** RECORDS SHOWN **
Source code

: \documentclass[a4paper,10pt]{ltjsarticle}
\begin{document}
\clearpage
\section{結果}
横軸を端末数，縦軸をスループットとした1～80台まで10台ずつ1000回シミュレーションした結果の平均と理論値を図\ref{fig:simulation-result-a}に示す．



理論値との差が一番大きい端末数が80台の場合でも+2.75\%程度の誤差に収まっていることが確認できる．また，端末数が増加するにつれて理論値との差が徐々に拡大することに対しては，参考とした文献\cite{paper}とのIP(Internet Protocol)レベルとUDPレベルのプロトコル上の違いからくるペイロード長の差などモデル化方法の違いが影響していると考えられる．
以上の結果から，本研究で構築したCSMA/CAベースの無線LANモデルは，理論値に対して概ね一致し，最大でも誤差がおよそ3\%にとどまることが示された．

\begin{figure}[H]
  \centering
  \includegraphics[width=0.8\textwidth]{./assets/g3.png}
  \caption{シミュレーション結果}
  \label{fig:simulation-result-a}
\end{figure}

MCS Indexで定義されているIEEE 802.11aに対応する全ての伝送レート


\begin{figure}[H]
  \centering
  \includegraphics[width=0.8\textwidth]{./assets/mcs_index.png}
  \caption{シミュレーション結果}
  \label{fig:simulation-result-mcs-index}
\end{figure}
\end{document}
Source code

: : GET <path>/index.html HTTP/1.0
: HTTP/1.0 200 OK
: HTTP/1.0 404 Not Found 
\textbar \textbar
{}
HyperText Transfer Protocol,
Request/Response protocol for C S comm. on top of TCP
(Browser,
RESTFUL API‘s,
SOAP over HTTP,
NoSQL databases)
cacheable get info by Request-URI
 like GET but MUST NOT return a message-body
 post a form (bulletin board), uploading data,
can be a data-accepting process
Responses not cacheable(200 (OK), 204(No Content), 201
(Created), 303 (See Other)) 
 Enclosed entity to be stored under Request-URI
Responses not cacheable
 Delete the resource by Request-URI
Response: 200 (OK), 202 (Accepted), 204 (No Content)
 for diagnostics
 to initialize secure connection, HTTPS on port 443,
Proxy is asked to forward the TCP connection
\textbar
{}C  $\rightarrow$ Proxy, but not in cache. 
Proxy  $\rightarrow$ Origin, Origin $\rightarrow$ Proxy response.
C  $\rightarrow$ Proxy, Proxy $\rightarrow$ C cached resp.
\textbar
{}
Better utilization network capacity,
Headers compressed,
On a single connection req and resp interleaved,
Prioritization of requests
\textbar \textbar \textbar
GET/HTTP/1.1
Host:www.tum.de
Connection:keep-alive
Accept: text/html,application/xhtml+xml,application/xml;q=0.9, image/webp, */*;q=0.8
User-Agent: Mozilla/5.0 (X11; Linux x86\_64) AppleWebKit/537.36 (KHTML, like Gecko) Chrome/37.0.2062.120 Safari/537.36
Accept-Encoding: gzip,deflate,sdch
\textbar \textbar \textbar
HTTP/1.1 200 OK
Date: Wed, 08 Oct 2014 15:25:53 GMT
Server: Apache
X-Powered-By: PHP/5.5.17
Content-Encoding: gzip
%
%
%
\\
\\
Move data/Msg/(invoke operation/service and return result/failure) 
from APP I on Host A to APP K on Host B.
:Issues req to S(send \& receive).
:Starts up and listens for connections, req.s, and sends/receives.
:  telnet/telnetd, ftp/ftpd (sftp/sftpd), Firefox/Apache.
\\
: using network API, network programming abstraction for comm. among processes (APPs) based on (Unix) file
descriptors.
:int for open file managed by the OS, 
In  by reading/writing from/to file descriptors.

** YOUR TASK **
Write out the material above exactly, please, from its first line up to and including the line where "横軸を端末数，縦軸をスループ" appears, and stop there.

** ANSWER TO THE EXERCISE **
Source code

: \documentclass[a4paper,10pt]{ltjsarticle}
\begin{document}
\clearpage
\section{結果}
横軸を端末数，縦軸をスループットとした1～80台まで10台ずつ1000回シミュレーションした結果の平均と理論値を図\ref{fig:simulation-result-a}に示す．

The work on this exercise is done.